|Open-File Report 2005-1001|
|OFR 2005-1001 Home / Procedures / East-Coast Database / GIS Data Catalog|
U.S. Geological Survey
Open-File Report 2005-1001
USGS East-Coast Sediment Analysis: Procedures, Database, and GIS Data
Our objective was to gather all of the available data on grain size for the bottom sediments produced by the Woods Hole Coastal and Marine Science Center of the U.S. Geological Survey into a scientifically-edited database that will allow scientists, policy makers, and others to manipulate, query, and display the original data themselves in order to address their own specific applications. Requirements for the database formats are that they be comprehensive and simple for both entering and extracting data.
The basic structure of the database is a matrix where records are rows representing individual samples and the columns contain information on sample identification, navigation, classifications, analyzed parameters, and comments. This is a "flat file" format, which means that it is not "normalized". While this format is considered inefficient from the point of view of database management, it is the simplest way of presenting the basic data. This structure was chosen to avoid ambiguity, and to make the process of locating fields, entering data, and validating it as simple yet comprehensive as possible. Since we know neither the software capabilities of the user nor the probable uses that may be made of the data, we have made no attempt to split the files to reduce blank fields or remove redundancies. The same data may be presented in more than one form, for example phi class frequencies and cumulative frequencies. Even though each form can be derived from the other, presenting both eliminates the need for the user to program formulas to calculate one from the other. Although this may violate the principal of having a single entry for any given data item, it greatly simplifies the use of the file. If the user wishes to make the data base more efficient through "normalization", we feel that it is better that this be done by the user to fit both the applications available to the user and the database structural logic that is familiar to the user. The price paid for the "flat file" approach is additional storage space, rather wide records, and the possibility that corrections made here at the source may fail to be carried through to all forms of the data affected. We have made every effort to see that this last possibility did not happen.

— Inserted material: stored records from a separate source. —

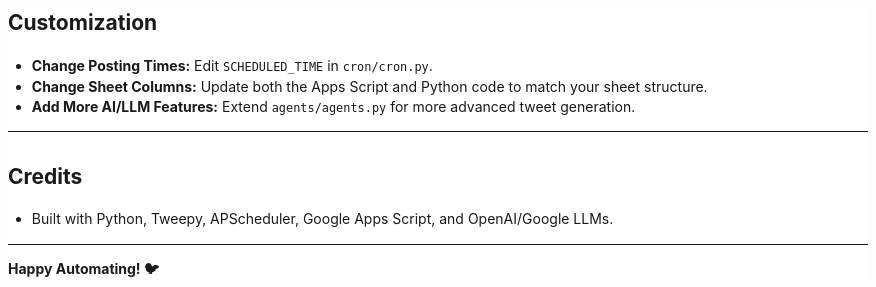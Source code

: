 
## Customization
- **Change Posting Times:** Edit `SCHEDULED_TIME` in `cron/cron.py`.
- **Change Sheet Columns:** Update both the Apps Script and Python code to match your sheet structure.
- **Add More AI/LLM Features:** Extend `agents/agents.py` for more advanced tweet generation.

---

## Credits
- Built with Python, Tweepy, APScheduler, Google Apps Script, and OpenAI/Google LLMs.

---

**Happy Automating! 🐦**
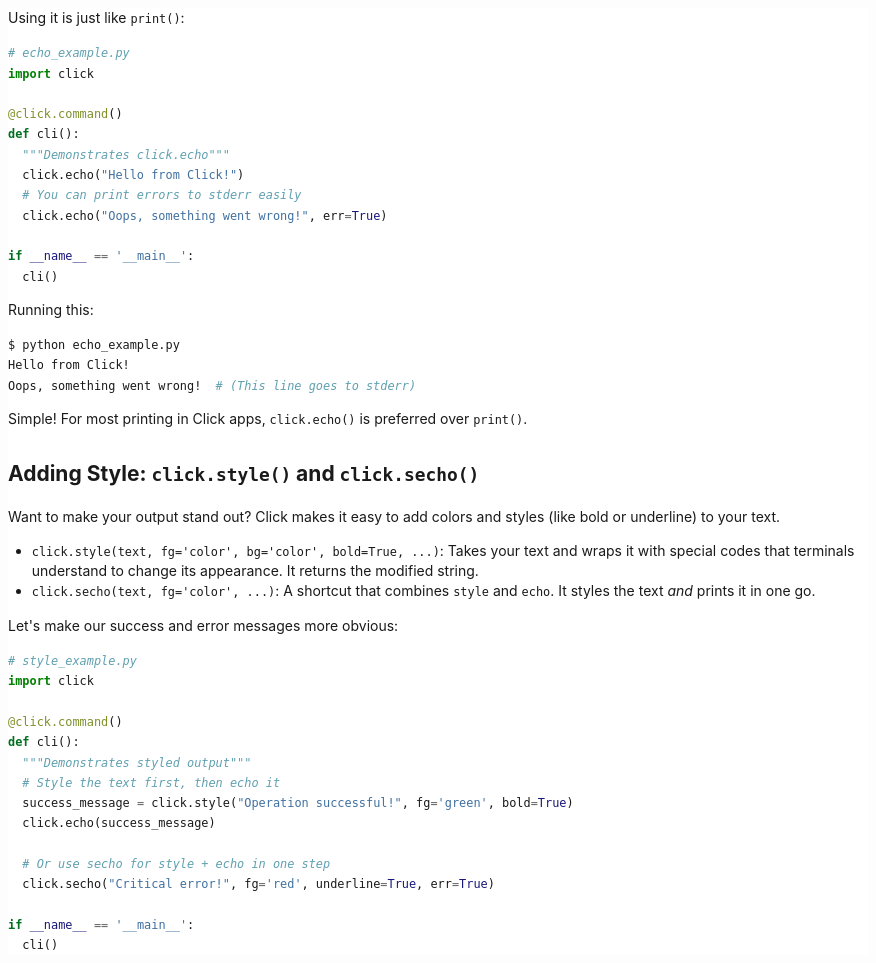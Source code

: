 Using it is just like `print()`:

```python
# echo_example.py
import click

@click.command()
def cli():
  """Demonstrates click.echo"""
  click.echo("Hello from Click!")
  # You can print errors to stderr easily
  click.echo("Oops, something went wrong!", err=True)

if __name__ == '__main__':
  cli()
```

Running this:

```bash
$ python echo_example.py
Hello from Click!
Oops, something went wrong!  # (This line goes to stderr)
```

Simple! For most printing in Click apps, `click.echo()` is preferred over `print()`.

## Adding Style: `click.style()` and `click.secho()`

Want to make your output stand out? Click makes it easy to add colors and styles (like bold or underline) to your text.

*   `click.style(text, fg='color', bg='color', bold=True, ...)`: Takes your text and wraps it with special codes that terminals understand to change its appearance. It returns the modified string.
*   `click.secho(text, fg='color', ...)`: A shortcut that combines `style` and `echo`. It styles the text *and* prints it in one go.

Let's make our success and error messages more obvious:

```python
# style_example.py
import click

@click.command()
def cli():
  """Demonstrates styled output"""
  # Style the text first, then echo it
  success_message = click.style("Operation successful!", fg='green', bold=True)
  click.echo(success_message)

  # Or use secho for style + echo in one step
  click.secho("Critical error!", fg='red', underline=True, err=True)

if __name__ == '__main__':
  cli()
```

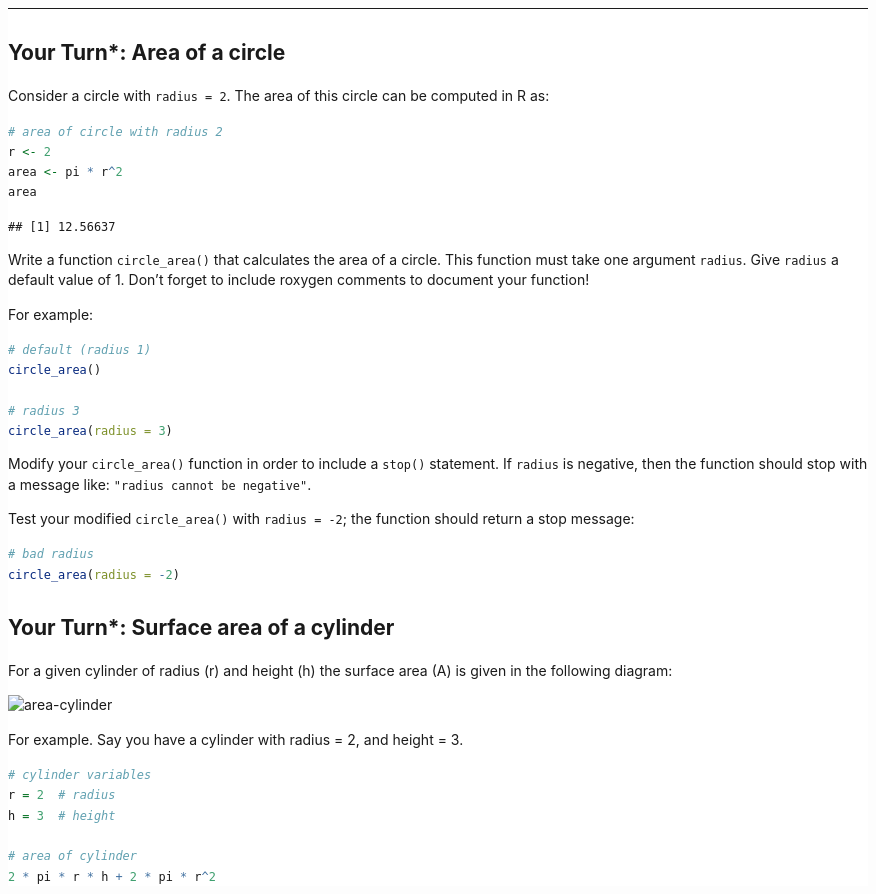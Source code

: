 -----

## Your Turn\*: Area of a circle

Consider a circle with `radius = 2`. The area of this circle can be
computed in R as:

``` r
# area of circle with radius 2
r <- 2
area <- pi * r^2
area
```

    ## [1] 12.56637

Write a function `circle_area()` that calculates the area of a circle.
This function must take one argument `radius`. Give `radius` a default
value of 1. Don’t forget to include roxygen comments to document your
function\!

For example:

``` r
# default (radius 1)
circle_area()

# radius 3
circle_area(radius = 3)
```

Modify your `circle_area()` function in order to include a `stop()`
statement. If `radius` is negative, then the function should stop with a
message like: `"radius cannot be negative"`.

Test your modified `circle_area()` with `radius = -2`; the function
should return a stop message:

``` r
# bad radius
circle_area(radius = -2)
```

## Your Turn\*: Surface area of a cylinder

For a given cylinder of radius \(r\) and height \(h\) the surface area
\(A\) is given in the following
diagram:

![area-cylinder](https://d2jmvrsizmvf4x.cloudfront.net/qTLX7DWRme86bgXDbeWg_Cylinderr.gif)

For example. Say you have a cylinder with radius = 2, and height = 3.

``` r
# cylinder variables
r = 2  # radius
h = 3  # height

# area of cylinder
2 * pi * r * h + 2 * pi * r^2
```
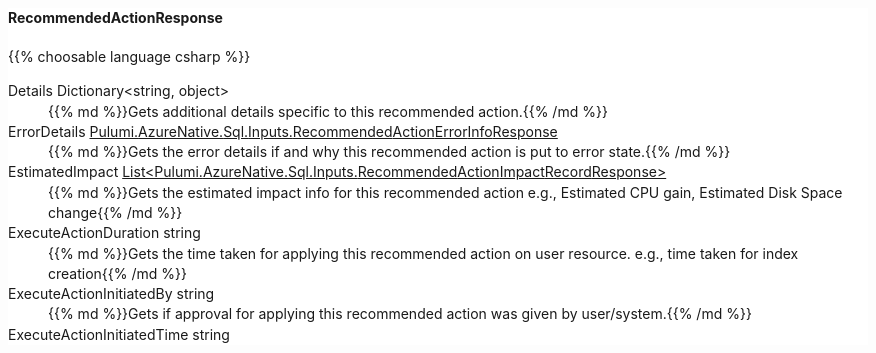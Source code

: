 <h4 id="recommendedactionresponse">Recommended<wbr>Action<wbr>Response</h4>



{{% choosable language csharp %}}
<dl class="resources-properties"><dt class="property-required"
            title="Required">
        <span id="details_csharp">
<a href="#details_csharp" style="color: inherit; text-decoration: inherit;">Details</a>
</span>
        <span class="property-indicator"></span>
        <span class="property-type">Dictionary&lt;string, object&gt;</span>
    </dt>
    <dd>{{% md %}}Gets additional details specific to this recommended action.{{% /md %}}</dd><dt class="property-required"
            title="Required">
        <span id="errordetails_csharp">
<a href="#errordetails_csharp" style="color: inherit; text-decoration: inherit;">Error<wbr>Details</a>
</span>
        <span class="property-indicator"></span>
        <span class="property-type"><a href="#recommendedactionerrorinforesponse">Pulumi.<wbr>Azure<wbr>Native.<wbr>Sql.<wbr>Inputs.<wbr>Recommended<wbr>Action<wbr>Error<wbr>Info<wbr>Response</a></span>
    </dt>
    <dd>{{% md %}}Gets the error details if and why this recommended action is put to error state.{{% /md %}}</dd><dt class="property-required"
            title="Required">
        <span id="estimatedimpact_csharp">
<a href="#estimatedimpact_csharp" style="color: inherit; text-decoration: inherit;">Estimated<wbr>Impact</a>
</span>
        <span class="property-indicator"></span>
        <span class="property-type"><a href="#recommendedactionimpactrecordresponse">List&lt;Pulumi.<wbr>Azure<wbr>Native.<wbr>Sql.<wbr>Inputs.<wbr>Recommended<wbr>Action<wbr>Impact<wbr>Record<wbr>Response&gt;</a></span>
    </dt>
    <dd>{{% md %}}Gets the estimated impact info for this recommended action e.g., Estimated CPU gain, Estimated Disk Space change{{% /md %}}</dd><dt class="property-required"
            title="Required">
        <span id="executeactionduration_csharp">
<a href="#executeactionduration_csharp" style="color: inherit; text-decoration: inherit;">Execute<wbr>Action<wbr>Duration</a>
</span>
        <span class="property-indicator"></span>
        <span class="property-type">string</span>
    </dt>
    <dd>{{% md %}}Gets the time taken for applying this recommended action on user resource. e.g., time taken for index creation{{% /md %}}</dd><dt class="property-required"
            title="Required">
        <span id="executeactioninitiatedby_csharp">
<a href="#executeactioninitiatedby_csharp" style="color: inherit; text-decoration: inherit;">Execute<wbr>Action<wbr>Initiated<wbr>By</a>
</span>
        <span class="property-indicator"></span>
        <span class="property-type">string</span>
    </dt>
    <dd>{{% md %}}Gets if approval for applying this recommended action was given by user/system.{{% /md %}}</dd><dt class="property-required"
            title="Required">
        <span id="executeactioninitiatedtime_csharp">
<a href="#executeactioninitiatedtime_csharp" style="color: inherit; text-decoration: inherit;">Execute<wbr>Action<wbr>Initiated<wbr>Time</a>
</span>
        <span class="property-indicator"></span>
        <span class="property-type">string</span>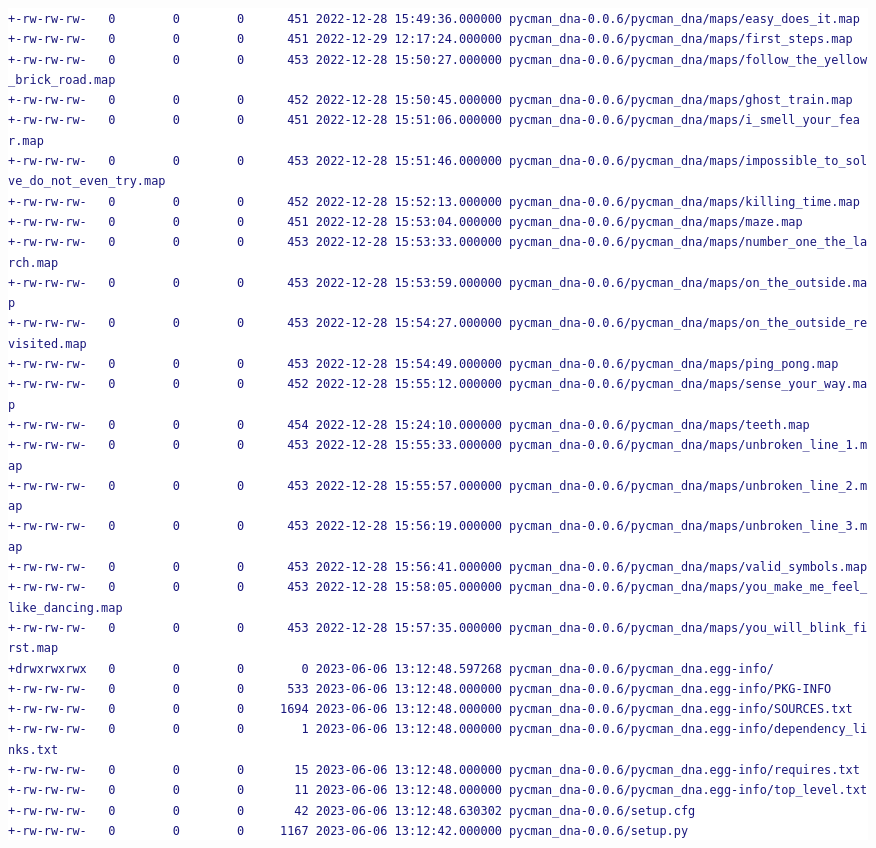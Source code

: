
 ```diff
+-rw-rw-rw-   0        0        0      451 2022-12-28 15:49:36.000000 pycman_dna-0.0.6/pycman_dna/maps/easy_does_it.map
+-rw-rw-rw-   0        0        0      451 2022-12-29 12:17:24.000000 pycman_dna-0.0.6/pycman_dna/maps/first_steps.map
+-rw-rw-rw-   0        0        0      453 2022-12-28 15:50:27.000000 pycman_dna-0.0.6/pycman_dna/maps/follow_the_yellow_brick_road.map
+-rw-rw-rw-   0        0        0      452 2022-12-28 15:50:45.000000 pycman_dna-0.0.6/pycman_dna/maps/ghost_train.map
+-rw-rw-rw-   0        0        0      451 2022-12-28 15:51:06.000000 pycman_dna-0.0.6/pycman_dna/maps/i_smell_your_fear.map
+-rw-rw-rw-   0        0        0      453 2022-12-28 15:51:46.000000 pycman_dna-0.0.6/pycman_dna/maps/impossible_to_solve_do_not_even_try.map
+-rw-rw-rw-   0        0        0      452 2022-12-28 15:52:13.000000 pycman_dna-0.0.6/pycman_dna/maps/killing_time.map
+-rw-rw-rw-   0        0        0      451 2022-12-28 15:53:04.000000 pycman_dna-0.0.6/pycman_dna/maps/maze.map
+-rw-rw-rw-   0        0        0      453 2022-12-28 15:53:33.000000 pycman_dna-0.0.6/pycman_dna/maps/number_one_the_larch.map
+-rw-rw-rw-   0        0        0      453 2022-12-28 15:53:59.000000 pycman_dna-0.0.6/pycman_dna/maps/on_the_outside.map
+-rw-rw-rw-   0        0        0      453 2022-12-28 15:54:27.000000 pycman_dna-0.0.6/pycman_dna/maps/on_the_outside_revisited.map
+-rw-rw-rw-   0        0        0      453 2022-12-28 15:54:49.000000 pycman_dna-0.0.6/pycman_dna/maps/ping_pong.map
+-rw-rw-rw-   0        0        0      452 2022-12-28 15:55:12.000000 pycman_dna-0.0.6/pycman_dna/maps/sense_your_way.map
+-rw-rw-rw-   0        0        0      454 2022-12-28 15:24:10.000000 pycman_dna-0.0.6/pycman_dna/maps/teeth.map
+-rw-rw-rw-   0        0        0      453 2022-12-28 15:55:33.000000 pycman_dna-0.0.6/pycman_dna/maps/unbroken_line_1.map
+-rw-rw-rw-   0        0        0      453 2022-12-28 15:55:57.000000 pycman_dna-0.0.6/pycman_dna/maps/unbroken_line_2.map
+-rw-rw-rw-   0        0        0      453 2022-12-28 15:56:19.000000 pycman_dna-0.0.6/pycman_dna/maps/unbroken_line_3.map
+-rw-rw-rw-   0        0        0      453 2022-12-28 15:56:41.000000 pycman_dna-0.0.6/pycman_dna/maps/valid_symbols.map
+-rw-rw-rw-   0        0        0      453 2022-12-28 15:58:05.000000 pycman_dna-0.0.6/pycman_dna/maps/you_make_me_feel_like_dancing.map
+-rw-rw-rw-   0        0        0      453 2022-12-28 15:57:35.000000 pycman_dna-0.0.6/pycman_dna/maps/you_will_blink_first.map
+drwxrwxrwx   0        0        0        0 2023-06-06 13:12:48.597268 pycman_dna-0.0.6/pycman_dna.egg-info/
+-rw-rw-rw-   0        0        0      533 2023-06-06 13:12:48.000000 pycman_dna-0.0.6/pycman_dna.egg-info/PKG-INFO
+-rw-rw-rw-   0        0        0     1694 2023-06-06 13:12:48.000000 pycman_dna-0.0.6/pycman_dna.egg-info/SOURCES.txt
+-rw-rw-rw-   0        0        0        1 2023-06-06 13:12:48.000000 pycman_dna-0.0.6/pycman_dna.egg-info/dependency_links.txt
+-rw-rw-rw-   0        0        0       15 2023-06-06 13:12:48.000000 pycman_dna-0.0.6/pycman_dna.egg-info/requires.txt
+-rw-rw-rw-   0        0        0       11 2023-06-06 13:12:48.000000 pycman_dna-0.0.6/pycman_dna.egg-info/top_level.txt
+-rw-rw-rw-   0        0        0       42 2023-06-06 13:12:48.630302 pycman_dna-0.0.6/setup.cfg
+-rw-rw-rw-   0        0        0     1167 2023-06-06 13:12:42.000000 pycman_dna-0.0.6/setup.py
```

The database presented here contains 58 fields (please refer to the Data Dictionary). The specific fields and parameters have been chosen based on the data produced by the Sedimentation Laboratory at the Woods Hole Coastal and Marine Science Center, and the format of information typically found in the literature. Because the data have come from numerous projects, there are differing amounts and types of information. Most of the samples or sets of samples do not have data in all of the given fields; however, additional fields, qualifiers, and data can be added in virtually unlimited fashion to accommodate specific needs.
The database itself is provided in three formats: comma-delimited ASCII text (.csv), Microsoft Excel 2010 (.xls), and Esri shapefile (.shp). The comma-delimited file contains data as well as headings for the tables of data in uncompressed ASCII format. This comma-delimited file is supplied for users who do not have a Windows compatible computer, or for users who wish to import the data into applications that can accept ASCII character information. The formatted files will open in the appropriate software if the user has the applications installed and their web browser properly configured. The database can be accessed through the Data Catalog section of this report.